On June 6, 2023, Kaspien Inc. (“Kaspien”), a wholly-owned subsidiary of Kaspien Holdings Inc. (the “Company”), and Channel Key, LLC (“Buyer”) entered into an Asset Purchase Agreement (the “Asset Purchase Agreement”), pursuant to which Kaspien sold substantially all of the assets of and certain of the liabilities relating to Kaspien’s agency business model through which Kaspien provides support services for account management, media planning, media analytics, search strategy, business planning, and data reporting to its partners (the “Business” and the transaction, the “Transaction”).  The Transaction closed on June 6, 2023.
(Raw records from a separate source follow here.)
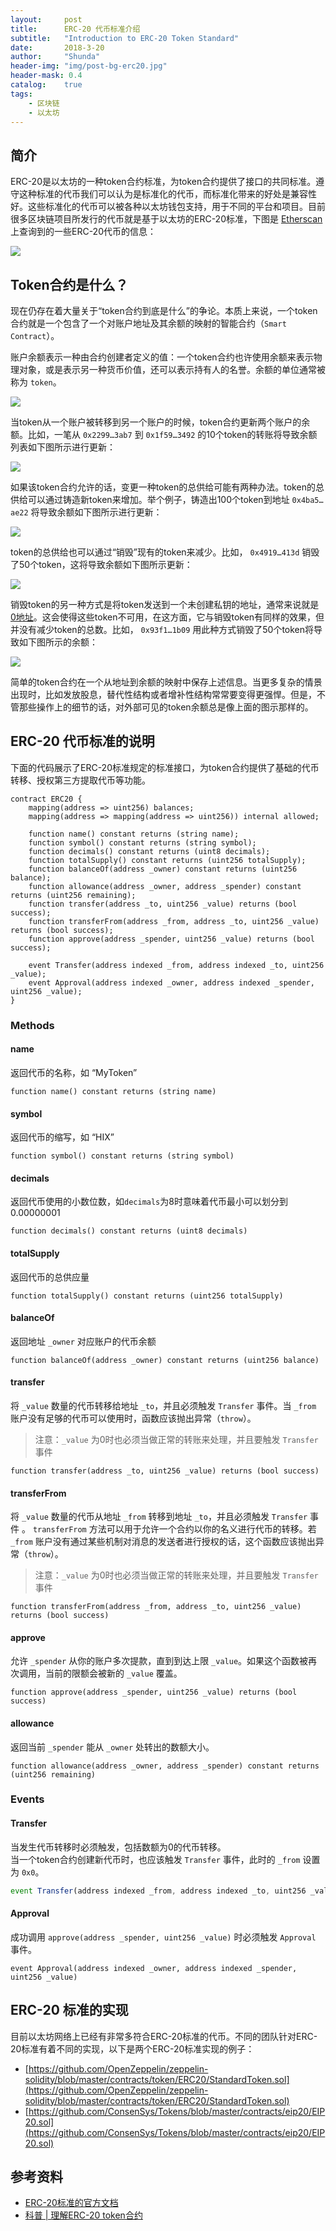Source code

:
 ```yaml
---
layout:     post
title:      ERC-20 代币标准介绍
subtitle:   "Introduction to ERC-20 Token Standard"
date:       2018-3-20
author:     "Shunda"
header-img: "img/post-bg-erc20.jpg"
header-mask: 0.4
catalog:    true
tags:
    - 区块链
    - 以太坊
---
```


## 简介

ERC-20是以太坊的一种token合约标准，为token合约提供了接口的共同标准。遵守这种标准的代币我们可以认为是标准化的代币，而标准化带来的好处是兼容性好。这些标准化的代币可以被各种以太坊钱包支持，用于不同的平台和项目。目前很多区块链项目所发行的代币就是基于以太坊的ERC-20标准，下图是 [Etherscan](https://etherscan.io/tokens) 上查询到的一些ERC-20代币的信息：

![](/img/in-post/post-erc20/tokens-information.png)

## Token合约是什么？

现在仍存在着大量关于“token合约到底是什么”的争论。本质上来说，一个token合约就是一个包含了一个对账户地址及其余额的映射的智能合约（`Smart Contract`）。

账户余额表示一种由合约创建者定义的值：一个token合约也许使用余额来表示物理对象，或是表示另一种货币价值，还可以表示持有人的名誉。余额的单位通常被称为 `token`。

![](/img/in-post/post-erc20/token-contract-01.png)

当token从一个账户被转移到另一个账户的时候，token合约更新两个账户的余额。比如，一笔从 `0x2299…3ab7` 到 `0x1f59…3492` 的10个token的转账将导致余额列表如下图所示进行更新：

![](/img/in-post/post-erc20/token-contract-02.png)

如果该token合约允许的话，变更一种token的总供给可能有两种办法。token的总供给可以通过铸造新token来增加。举个例子，铸造出100个token到地址 `0x4ba5…ae22` 将导致余额如下图所示进行更新：

![](/img/in-post/post-erc20/token-contract-03.png)

token的总供给也可以通过“销毁”现有的token来减少。比如， `0x4919…413d` 销毁了50个token，这将导致余额如下图所示更新：

![](/img/in-post/post-erc20/token-contract-04.png)

销毁token的另一种方式是将token发送到一个未创建私钥的地址，通常来说就是 [0地址](https://etherscan.io/address/0x0000000000000000000000000000000000000000)。这会使得这些token不可用，在这方面，它与销毁token有同样的效果，但并没有减少token的总数。比如， `0x93f1…1b09` 用此种方式销毁了50个token将导致如下图所示的余额：

![](/img/in-post/post-erc20/token-contract-05.png)

简单的token合约在一个从地址到余额的映射中保存上述信息。当更多复杂的情景出现时，比如发放股息，替代性结构或者增补性结构常常要变得更强悍。但是，不管那些操作上的细节的话，对外部可见的token余额总是像上面的图示那样的。

## ERC-20 代币标准的说明

下面的代码展示了ERC-20标准规定的标准接口，为token合约提供了基础的代币转移、授权第三方提取代币等功能。

```JS
contract ERC20 {
    mapping(address => uint256) balances;
    mapping(address => mapping(address => uint256)) internal allowed;

    function name() constant returns (string name);
    function symbol() constant returns (string symbol);
    function decimals() constant returns (uint8 decimals);
    function totalSupply() constant returns (uint256 totalSupply);
    function balanceOf(address _owner) constant returns (uint256 balance);
    function allowance(address _owner, address _spender) constant returns (uint256 remaining);
    function transfer(address _to, uint256 _value) returns (bool success);
    function transferFrom(address _from, address _to, uint256 _value) returns (bool success);
    function approve(address _spender, uint256 _value) returns (bool success);
    
    event Transfer(address indexed _from, address indexed _to, uint256 _value);
    event Approval(address indexed _owner, address indexed _spender, uint256 _value);
}
```

### Methods

#### name

返回代币的名称，如 “MyToken”

```JS
function name() constant returns (string name)
```

#### symbol

返回代币的缩写，如 “HIX”

```JS
function symbol() constant returns (string symbol)
```

#### decimals

返回代币使用的小数位数，如`decimals`为8时意味着代币最小可以划分到0.00000001

```JS
function decimals() constant returns (uint8 decimals)
```

#### totalSupply

返回代币的总供应量

```JS
function totalSupply() constant returns (uint256 totalSupply)
```

#### balanceOf

返回地址 `_owner` 对应账户的代币余额

```JS
function balanceOf(address _owner) constant returns (uint256 balance)
```

#### transfer

将 `_value` 数量的代币转移给地址 `_to`，并且必须触发 `Transfer` 事件。当 `_from` 账户没有足够的代币可以使用时，函数应该抛出异常（`throw`）。

> 注意：`_value` 为0时也必须当做正常的转账来处理，并且要触发 `Transfer` 事件

```JS
function transfer(address _to, uint256 _value) returns (bool success)
```

#### transferFrom

将 `_value` 数量的代币从地址 `_from` 转移到地址 `_to`，并且必须触发 `Transfer` 事件 。
`transferFrom` 方法可以用于允许一个合约以你的名义进行代币的转移。若 `_from` 账户没有通过某些机制对消息的发送者进行授权的话，这个函数应该抛出异常（`throw`）。

> 注意：`_value` 为0时也必须当做正常的转账来处理，并且要触发 `Transfer` 事件

```JS
function transferFrom(address _from, address _to, uint256 _value) returns (bool success)
```

#### approve

允许 `_spender` 从你的账户多次提款，直到到达上限 `_value`。如果这个函数被再次调用，当前的限额会被新的 `_value` 覆盖。

```JS
function approve(address _spender, uint256 _value) returns (bool success)
```

#### allowance

返回当前 `_spender` 能从 `_owner` 处转出的数额大小。

```JS
function allowance(address _owner, address _spender) constant returns (uint256 remaining)
```

### Events

#### Transfer

当发生代币转移时必须触发，包括数额为0的代币转移。  
当一个token合约创建新代币时，也应该触发 `Transfer` 事件，此时的 `_from` 设置为 `0x0`。

```Javascript
event Transfer(address indexed _from, address indexed _to, uint256 _value)
```

#### Approval

成功调用 `approve(address _spender, uint256 _value)` 时必须触发 `Approval` 事件。

```
event Approval(address indexed _owner, address indexed _spender, uint256 _value)
```

## ERC-20 标准的实现

目前以太坊网络上已经有非常多符合ERC-20标准的代币。不同的团队针对ERC-20标准有着不同的实现，以下是两个ERC-20标准实现的例子：

- [https://github.com/OpenZeppelin/zeppelin-solidity/blob/master/contracts/token/ERC20/StandardToken.sol](https://github.com/OpenZeppelin/zeppelin-solidity/blob/master/contracts/token/ERC20/StandardToken.sol)
- [https://github.com/ConsenSys/Tokens/blob/master/contracts/eip20/EIP20.sol](https://github.com/ConsenSys/Tokens/blob/master/contracts/eip20/EIP20.sol)

## 参考资料

- [ERC-20标准的官方文档](https://github.com/ethereum/EIPs/blob/master/EIPS/eip-20.md)
- [科普 \| 理解ERC-20 token合约](http://ethfans.org/ajian1984/articles/686)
The consideration for the sale consisted of the base purchase price of $200,000, paid in cash, plus the assumption of certain liabilities. Kaspien will also be entitled to an earnout payment equal to 50% of the Total Revenue that Buyer earns for each quarter in the 12-month period immediately following the closing of the Transaction, up to a maximum aggregate amount of $550,000.  “Total Revenue” will be an amount equal to the quarterly retainer received by Buyer pursuant to each of the purchased assets, plus the quarterly commission received by Buyer pursuant to each of the purchased assets.

The parties to the Asset Purchase Agreement have each made customary representations and warranties in the Asset Purchase Agreement, and have agreed to indemnify each other for breaches of such representations and warranties, subject to certain specified limitations.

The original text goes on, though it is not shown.